Currently, worldwide emphasis is placed on not only reducing child mortality but also in improving the quality of care for neonates.1 2 We are aware that during the neonatal period, an increase in the rate of mortality in children aged <5 years arises.3 Neonatal mortality rates per 1000 live births stand at 28% in sub-Saharan Africa, 16% in Northern Africa, 25% in Central and Southern Asia and 3% in Europe and Northern America.4 In South Africa (SA), an estimated 12% of neonates die per 1000 live births annually during the perinatal and first weeks of life,5 with 23% of infants (aged >28 days) per 1000 live births die annually in SA.6 Although there has been an overall significant decline in child mortality rates over the past 20 years, child morbidity also requires emphasis.

In low-income and middle-income countries (LMICs), an estimated 250 million children (43%) <5 years of age will fail to meet their developmental potential because of extreme poverty and deprivation.7 This burden appears to be underestimated as the risks to health and well-being are related to other additional contextual factors. In LMICs, these include poor health and nutritional status and inadequate learning that may perpetuate the current socioeconomic milieu.

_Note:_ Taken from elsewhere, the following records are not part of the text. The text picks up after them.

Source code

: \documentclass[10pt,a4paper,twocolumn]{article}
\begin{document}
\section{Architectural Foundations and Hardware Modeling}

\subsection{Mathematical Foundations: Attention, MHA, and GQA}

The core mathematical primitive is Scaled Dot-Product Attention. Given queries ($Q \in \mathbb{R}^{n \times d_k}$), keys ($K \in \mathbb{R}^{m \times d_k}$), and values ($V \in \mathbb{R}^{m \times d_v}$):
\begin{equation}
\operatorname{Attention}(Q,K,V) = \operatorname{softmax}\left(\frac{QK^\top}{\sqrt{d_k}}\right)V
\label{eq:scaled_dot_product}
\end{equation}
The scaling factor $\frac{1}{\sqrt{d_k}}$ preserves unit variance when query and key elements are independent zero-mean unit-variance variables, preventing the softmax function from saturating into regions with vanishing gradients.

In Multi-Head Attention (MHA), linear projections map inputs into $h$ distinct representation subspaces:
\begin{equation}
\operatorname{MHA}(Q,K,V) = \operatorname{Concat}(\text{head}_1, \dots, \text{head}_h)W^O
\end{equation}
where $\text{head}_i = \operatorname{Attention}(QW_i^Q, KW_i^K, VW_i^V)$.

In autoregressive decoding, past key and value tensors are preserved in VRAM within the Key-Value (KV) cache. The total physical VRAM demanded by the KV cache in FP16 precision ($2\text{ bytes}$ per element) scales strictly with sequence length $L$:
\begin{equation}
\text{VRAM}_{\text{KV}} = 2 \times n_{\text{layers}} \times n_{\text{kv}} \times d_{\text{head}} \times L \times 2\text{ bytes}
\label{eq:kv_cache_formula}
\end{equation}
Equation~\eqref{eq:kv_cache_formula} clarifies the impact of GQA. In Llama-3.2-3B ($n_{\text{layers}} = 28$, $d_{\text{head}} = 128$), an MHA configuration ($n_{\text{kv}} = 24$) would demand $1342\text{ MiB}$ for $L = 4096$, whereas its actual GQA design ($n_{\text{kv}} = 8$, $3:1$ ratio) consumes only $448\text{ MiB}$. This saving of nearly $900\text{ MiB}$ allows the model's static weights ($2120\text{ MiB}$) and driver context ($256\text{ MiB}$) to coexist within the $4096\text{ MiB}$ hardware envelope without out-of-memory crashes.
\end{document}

Only in the past few years have the development and health communities recognised that early childhood development is a solid foundation for human capital development.8 Nurturing care by the provision of early intervention programmes in the early years is therefore essential in ensuring that individuals and societies thrive. Scientific evidence indicates that early childhood is a period of particular sensitivity to risk factors and a critical time when the benefits of early interventions are intensified, and the adverse effects of risk can be reduced. Early diagnosis is essential in allowing for initial medical responses and intervention, which is indicated in improving the neurodevelopmental outcome of high-risk infants.9

In SA, the ministry of health’s strategy to enhance the provision of essential healthcare interventions for mothers and children in some of the country’s poorest districts was noted as a step in the right direction.10 However, the policy framework and strategy for disability and rehabilitation services in SA has not strongly articulated the role of the rehabilitation team in neonatal care, although the roles of the members of the rehabilitation team are defined as covering the lifespan.11 Currently, there is a substantial unmet need for rehabilitation in many LMICs with a large underprioritisation of rehabilitation by ministries of health. The WHO’s launch of the Rehabilitation 2030 initiative emphasised the need for health system strengthening.12 Part of this responsibility inevitably then requires competent and skilled healthcare workers for the care of both mother and newborn infant.12

For early intervention to be optimal, professionals in the field are required to have specialised knowledge and skills in the implementation of these programmes. Currently, therapists have indicated that they are ill-prepared to handle the unique challenges posed in neonatal intensive care units and wards with at-risk infants in the first few weeks of life.13 Bridging this knowledge-to-practice gap is therefore essential.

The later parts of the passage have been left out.